停留所で弦を張る

 鳥居崎航が路面電車の停留所へ着くと、突然の雨で屋根の下はいっぱいだった。

 航は端へ詰め、背負っていたヴァイオリンケースを胸へ抱えた。

 隣には、古い革鞄を持つ男性が立っている。

「楽器ですか」

「はい。

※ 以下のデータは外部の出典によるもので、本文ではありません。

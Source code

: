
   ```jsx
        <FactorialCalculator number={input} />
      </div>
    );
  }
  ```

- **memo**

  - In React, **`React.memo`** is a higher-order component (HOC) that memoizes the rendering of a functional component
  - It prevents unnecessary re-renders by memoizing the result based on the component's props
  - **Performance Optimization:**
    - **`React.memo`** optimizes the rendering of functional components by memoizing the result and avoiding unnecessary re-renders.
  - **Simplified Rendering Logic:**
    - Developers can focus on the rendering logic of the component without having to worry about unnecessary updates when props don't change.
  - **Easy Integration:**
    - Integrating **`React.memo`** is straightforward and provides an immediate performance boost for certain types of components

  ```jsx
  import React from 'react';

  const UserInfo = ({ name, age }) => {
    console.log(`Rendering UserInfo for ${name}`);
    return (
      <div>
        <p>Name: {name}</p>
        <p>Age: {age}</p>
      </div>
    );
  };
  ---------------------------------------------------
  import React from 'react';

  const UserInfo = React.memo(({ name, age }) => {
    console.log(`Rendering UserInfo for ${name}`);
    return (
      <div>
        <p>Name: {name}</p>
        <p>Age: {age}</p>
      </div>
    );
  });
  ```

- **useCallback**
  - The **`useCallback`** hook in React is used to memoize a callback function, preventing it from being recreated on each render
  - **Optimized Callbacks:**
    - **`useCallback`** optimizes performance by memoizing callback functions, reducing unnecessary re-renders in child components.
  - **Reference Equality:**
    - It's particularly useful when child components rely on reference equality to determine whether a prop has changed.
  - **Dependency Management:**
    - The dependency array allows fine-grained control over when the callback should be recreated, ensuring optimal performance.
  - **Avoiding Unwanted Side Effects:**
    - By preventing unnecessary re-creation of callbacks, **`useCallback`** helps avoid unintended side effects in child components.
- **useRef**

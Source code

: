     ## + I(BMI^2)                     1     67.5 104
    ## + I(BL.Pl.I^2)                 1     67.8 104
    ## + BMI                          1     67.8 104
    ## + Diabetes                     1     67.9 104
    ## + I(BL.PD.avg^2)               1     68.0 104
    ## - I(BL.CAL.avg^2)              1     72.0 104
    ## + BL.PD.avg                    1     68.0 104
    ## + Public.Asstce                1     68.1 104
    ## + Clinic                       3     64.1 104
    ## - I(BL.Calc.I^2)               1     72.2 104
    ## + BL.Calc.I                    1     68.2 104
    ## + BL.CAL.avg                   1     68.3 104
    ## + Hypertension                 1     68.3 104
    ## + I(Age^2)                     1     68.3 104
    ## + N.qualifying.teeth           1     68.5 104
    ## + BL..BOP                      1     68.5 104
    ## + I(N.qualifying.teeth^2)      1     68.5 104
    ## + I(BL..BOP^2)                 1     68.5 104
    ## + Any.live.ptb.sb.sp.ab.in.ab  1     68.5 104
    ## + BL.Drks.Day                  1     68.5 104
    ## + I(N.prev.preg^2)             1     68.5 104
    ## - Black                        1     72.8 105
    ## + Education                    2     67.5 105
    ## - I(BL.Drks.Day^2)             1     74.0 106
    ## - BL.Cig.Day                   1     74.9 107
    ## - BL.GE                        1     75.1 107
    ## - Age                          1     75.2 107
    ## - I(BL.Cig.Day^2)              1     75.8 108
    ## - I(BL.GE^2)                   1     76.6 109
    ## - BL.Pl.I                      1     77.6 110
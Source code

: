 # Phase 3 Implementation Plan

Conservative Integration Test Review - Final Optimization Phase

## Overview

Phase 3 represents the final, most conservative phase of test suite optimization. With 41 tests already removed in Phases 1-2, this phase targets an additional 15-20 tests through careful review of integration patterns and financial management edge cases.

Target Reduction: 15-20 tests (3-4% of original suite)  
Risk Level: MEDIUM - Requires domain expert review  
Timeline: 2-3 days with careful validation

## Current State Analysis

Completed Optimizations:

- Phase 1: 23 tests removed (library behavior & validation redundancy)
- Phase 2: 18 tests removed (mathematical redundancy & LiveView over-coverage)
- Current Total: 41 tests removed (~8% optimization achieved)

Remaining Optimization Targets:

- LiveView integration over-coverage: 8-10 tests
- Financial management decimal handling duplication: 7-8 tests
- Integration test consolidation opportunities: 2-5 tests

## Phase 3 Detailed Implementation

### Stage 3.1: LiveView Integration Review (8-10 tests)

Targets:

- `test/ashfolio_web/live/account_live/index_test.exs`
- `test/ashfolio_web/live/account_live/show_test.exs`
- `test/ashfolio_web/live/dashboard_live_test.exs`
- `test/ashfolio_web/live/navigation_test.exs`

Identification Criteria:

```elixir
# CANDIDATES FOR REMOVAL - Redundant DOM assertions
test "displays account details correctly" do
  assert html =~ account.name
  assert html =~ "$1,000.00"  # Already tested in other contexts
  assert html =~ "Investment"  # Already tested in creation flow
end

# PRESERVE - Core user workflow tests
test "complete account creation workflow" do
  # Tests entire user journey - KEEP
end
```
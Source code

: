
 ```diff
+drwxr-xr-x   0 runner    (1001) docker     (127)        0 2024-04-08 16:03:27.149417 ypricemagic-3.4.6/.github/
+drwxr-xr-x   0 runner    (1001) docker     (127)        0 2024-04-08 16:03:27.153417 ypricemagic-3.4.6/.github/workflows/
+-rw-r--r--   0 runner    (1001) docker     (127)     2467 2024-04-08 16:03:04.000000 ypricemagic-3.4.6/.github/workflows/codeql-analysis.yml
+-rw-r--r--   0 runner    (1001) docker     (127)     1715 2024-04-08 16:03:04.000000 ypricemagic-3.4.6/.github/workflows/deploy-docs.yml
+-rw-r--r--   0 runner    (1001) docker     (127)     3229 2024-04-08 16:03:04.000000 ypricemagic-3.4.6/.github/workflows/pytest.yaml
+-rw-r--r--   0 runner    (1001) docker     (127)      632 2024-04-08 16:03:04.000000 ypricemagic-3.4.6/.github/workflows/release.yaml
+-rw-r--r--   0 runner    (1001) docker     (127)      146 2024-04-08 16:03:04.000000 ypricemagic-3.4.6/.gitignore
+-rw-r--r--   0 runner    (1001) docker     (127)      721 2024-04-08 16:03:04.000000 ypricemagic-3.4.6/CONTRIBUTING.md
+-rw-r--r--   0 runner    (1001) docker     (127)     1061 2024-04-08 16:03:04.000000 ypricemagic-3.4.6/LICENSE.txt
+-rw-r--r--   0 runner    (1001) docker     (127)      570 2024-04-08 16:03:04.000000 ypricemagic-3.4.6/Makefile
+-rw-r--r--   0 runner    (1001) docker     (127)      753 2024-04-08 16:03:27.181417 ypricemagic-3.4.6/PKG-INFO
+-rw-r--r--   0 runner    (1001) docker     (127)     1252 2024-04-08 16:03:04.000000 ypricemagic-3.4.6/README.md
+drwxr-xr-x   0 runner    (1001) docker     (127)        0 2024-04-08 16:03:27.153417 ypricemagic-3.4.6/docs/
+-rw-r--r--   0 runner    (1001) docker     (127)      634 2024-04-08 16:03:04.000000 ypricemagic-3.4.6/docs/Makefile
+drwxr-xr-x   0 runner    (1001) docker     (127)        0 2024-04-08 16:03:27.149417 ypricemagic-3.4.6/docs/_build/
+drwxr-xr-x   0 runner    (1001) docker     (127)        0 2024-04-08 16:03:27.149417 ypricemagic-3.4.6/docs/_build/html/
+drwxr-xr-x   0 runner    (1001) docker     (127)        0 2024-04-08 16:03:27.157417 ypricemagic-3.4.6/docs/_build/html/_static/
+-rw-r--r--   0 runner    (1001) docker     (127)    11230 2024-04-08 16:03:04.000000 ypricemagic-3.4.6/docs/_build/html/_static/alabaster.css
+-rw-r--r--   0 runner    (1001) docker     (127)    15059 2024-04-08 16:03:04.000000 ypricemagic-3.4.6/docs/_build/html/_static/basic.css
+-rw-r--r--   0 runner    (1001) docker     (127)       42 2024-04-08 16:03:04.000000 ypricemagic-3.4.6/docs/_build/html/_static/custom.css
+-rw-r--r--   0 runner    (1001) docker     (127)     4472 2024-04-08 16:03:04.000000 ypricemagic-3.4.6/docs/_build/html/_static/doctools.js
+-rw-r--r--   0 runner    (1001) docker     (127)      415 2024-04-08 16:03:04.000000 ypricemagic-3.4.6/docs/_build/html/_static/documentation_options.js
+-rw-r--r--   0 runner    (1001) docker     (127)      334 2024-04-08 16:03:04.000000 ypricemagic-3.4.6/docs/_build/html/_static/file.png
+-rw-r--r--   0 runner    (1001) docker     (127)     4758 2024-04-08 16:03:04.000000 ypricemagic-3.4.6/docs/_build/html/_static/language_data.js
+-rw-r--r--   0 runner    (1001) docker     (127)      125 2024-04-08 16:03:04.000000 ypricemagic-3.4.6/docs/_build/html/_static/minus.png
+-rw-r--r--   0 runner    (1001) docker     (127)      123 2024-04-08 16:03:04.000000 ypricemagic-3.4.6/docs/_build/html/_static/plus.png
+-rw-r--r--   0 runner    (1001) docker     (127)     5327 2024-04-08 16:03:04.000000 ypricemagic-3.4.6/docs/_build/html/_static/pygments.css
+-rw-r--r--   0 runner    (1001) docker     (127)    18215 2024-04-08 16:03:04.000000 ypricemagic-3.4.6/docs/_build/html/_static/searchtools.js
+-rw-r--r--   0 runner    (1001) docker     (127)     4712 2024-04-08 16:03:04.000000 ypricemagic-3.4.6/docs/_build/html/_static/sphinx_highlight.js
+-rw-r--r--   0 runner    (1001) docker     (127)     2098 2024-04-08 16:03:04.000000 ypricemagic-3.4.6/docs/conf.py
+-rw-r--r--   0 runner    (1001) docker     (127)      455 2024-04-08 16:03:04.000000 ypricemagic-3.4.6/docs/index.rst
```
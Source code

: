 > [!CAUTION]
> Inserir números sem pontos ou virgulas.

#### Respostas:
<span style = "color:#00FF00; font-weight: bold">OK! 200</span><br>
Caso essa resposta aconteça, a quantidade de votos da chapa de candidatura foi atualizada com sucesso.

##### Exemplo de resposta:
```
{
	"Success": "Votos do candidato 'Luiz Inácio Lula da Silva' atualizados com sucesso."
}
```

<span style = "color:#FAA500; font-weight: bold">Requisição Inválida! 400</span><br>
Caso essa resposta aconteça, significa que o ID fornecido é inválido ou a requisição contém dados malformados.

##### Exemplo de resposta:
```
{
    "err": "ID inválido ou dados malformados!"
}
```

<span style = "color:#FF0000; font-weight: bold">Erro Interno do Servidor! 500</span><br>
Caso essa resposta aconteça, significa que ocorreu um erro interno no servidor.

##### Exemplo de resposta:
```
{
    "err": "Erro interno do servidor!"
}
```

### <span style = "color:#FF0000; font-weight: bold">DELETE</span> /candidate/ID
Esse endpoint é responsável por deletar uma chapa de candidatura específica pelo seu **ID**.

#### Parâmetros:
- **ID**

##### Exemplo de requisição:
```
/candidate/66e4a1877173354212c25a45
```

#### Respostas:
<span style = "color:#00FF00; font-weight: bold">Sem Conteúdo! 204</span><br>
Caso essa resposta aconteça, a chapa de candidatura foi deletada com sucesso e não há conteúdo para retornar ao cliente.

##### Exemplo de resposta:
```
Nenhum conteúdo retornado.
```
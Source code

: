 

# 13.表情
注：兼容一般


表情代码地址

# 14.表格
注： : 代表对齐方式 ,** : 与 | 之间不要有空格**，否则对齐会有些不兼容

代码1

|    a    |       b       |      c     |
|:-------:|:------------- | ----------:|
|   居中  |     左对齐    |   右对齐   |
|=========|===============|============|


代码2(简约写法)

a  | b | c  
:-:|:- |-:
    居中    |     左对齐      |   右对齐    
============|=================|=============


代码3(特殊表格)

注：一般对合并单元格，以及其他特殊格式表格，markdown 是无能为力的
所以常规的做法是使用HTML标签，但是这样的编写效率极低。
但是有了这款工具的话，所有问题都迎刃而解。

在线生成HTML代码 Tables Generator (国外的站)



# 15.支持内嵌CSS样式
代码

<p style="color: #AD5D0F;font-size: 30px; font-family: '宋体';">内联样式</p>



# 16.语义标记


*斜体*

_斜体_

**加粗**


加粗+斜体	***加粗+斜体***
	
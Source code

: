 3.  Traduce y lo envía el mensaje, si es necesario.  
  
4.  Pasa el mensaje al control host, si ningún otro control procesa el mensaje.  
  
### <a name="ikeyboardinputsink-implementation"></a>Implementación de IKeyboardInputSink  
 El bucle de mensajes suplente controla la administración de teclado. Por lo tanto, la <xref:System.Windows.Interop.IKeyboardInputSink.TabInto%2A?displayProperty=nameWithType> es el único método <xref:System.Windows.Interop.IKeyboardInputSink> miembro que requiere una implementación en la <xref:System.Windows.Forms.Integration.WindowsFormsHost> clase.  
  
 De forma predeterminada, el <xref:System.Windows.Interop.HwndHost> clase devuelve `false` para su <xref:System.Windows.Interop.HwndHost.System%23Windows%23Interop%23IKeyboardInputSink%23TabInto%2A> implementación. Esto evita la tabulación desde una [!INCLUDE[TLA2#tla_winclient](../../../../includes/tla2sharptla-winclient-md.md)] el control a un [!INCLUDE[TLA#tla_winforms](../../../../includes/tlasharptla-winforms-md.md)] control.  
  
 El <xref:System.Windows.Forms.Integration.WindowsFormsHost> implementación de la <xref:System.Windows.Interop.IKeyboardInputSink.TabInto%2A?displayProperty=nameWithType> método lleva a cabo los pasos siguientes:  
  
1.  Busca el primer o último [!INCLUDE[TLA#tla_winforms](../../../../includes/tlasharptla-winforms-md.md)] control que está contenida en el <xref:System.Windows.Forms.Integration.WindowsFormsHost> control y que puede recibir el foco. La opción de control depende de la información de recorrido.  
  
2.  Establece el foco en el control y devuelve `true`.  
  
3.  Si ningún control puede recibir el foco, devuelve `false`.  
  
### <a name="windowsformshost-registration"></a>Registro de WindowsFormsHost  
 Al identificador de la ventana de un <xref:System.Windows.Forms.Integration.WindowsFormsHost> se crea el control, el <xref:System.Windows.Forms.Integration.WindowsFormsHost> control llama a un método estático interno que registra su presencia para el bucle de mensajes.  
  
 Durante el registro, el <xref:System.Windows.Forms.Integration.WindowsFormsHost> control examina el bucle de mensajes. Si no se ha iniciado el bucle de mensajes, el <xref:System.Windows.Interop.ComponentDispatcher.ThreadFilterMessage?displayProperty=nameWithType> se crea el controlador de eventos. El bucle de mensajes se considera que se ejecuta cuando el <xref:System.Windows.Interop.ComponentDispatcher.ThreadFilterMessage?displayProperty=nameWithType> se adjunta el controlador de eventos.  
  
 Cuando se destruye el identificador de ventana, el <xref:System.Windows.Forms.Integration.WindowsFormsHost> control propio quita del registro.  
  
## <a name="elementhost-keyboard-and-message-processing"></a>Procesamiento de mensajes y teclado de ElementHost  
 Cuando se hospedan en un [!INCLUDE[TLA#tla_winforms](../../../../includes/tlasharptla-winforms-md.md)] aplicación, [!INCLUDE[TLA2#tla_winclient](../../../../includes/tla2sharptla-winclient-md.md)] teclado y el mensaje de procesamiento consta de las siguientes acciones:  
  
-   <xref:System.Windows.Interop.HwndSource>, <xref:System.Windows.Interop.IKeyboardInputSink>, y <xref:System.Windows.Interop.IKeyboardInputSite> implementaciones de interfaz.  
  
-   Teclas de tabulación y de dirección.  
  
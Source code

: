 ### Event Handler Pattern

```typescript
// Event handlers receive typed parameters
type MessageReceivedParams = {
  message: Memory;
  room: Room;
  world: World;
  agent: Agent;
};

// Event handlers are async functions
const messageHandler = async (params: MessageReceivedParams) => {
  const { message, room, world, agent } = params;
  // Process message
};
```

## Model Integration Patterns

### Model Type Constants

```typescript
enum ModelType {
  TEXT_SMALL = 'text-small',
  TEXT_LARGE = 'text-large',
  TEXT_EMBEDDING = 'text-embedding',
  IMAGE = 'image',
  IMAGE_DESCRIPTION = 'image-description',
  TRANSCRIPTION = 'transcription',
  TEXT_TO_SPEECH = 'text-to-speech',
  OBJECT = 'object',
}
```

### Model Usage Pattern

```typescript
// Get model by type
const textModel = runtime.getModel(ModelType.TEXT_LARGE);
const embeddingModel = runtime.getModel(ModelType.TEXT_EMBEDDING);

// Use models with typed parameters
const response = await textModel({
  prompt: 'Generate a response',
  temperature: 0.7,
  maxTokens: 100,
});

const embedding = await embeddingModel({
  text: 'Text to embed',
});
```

練習の帰りです」

「濡れなくてよかった」

 男性は鞄を開き、細い木材と工具を確かめた。

 弦楽器の修理をしているという。

 雨は停留所の屋根から太い筋になって落ちた。

 次の電車は十分遅れている。

「弦、切れたことあります?」

 男性が訊く。

「今日、一本切れました」

「驚いたでしょう」

「本番前だったので」

 航は笑おうとしたが、まだ胸の奥が縮んでいた。

 小さな発表会で、演奏直前に弦が切れ、急いで張り替えた。曲は弾けたが、何度も音を外した。

「張りたての弦は、落ち着くまで少し動きます」

 男性が言う。

「練習不足ではなく?」

「練習していても動くものは動く」

「本番は待ってくれません」

「だから、終わったあとに調整する」

 航はケースを開け、楽器を少し見せた。

 男性は触れず、張り替えた弦を目で確認する。

「強く張りすぎてはいない。帰ったら、もう一度音を合わせればいい」

「演奏は戻せません」

「音は戻らない。でも、次の音はまだある」

 売店の自動販売機で、男性が温かいココアを二本買った。

「修理代ではありません」

「停留所の診断料」

 航は笑い、受け取った。

 缶から甘いカカオの香りが上がる。

 雨が弱くなり、遠くから電車のベルが聞こえた。

 停留所の人々が傘を畳み、列を整える。

 男性は反対方向の電車へ乗るらしい。

「名前を聞いても?」

 航が訊くと、男性は鞄から小さな店のカードを出した。

「次に弦が切れたら」

「切れなくても行っていいですか」

「調整だけでも」

 二台の電車がほぼ同時に来た。

 別々の車内へ乗り、窓越しに会釈する。

 雨上がりの線路が、夕方の光を長く反射していた。

 帰宅後、航は楽器を出し、一音ずつ合わせた。

 張り替えた弦は少し低くなっていた。

 ペグをゆっくり回すと、木と松脂の匂いが部屋へ広がる。

 今日外した音は戻らない。

 けれどココアの甘さが残る指で、次の音を正しい場所へ置くことはできた。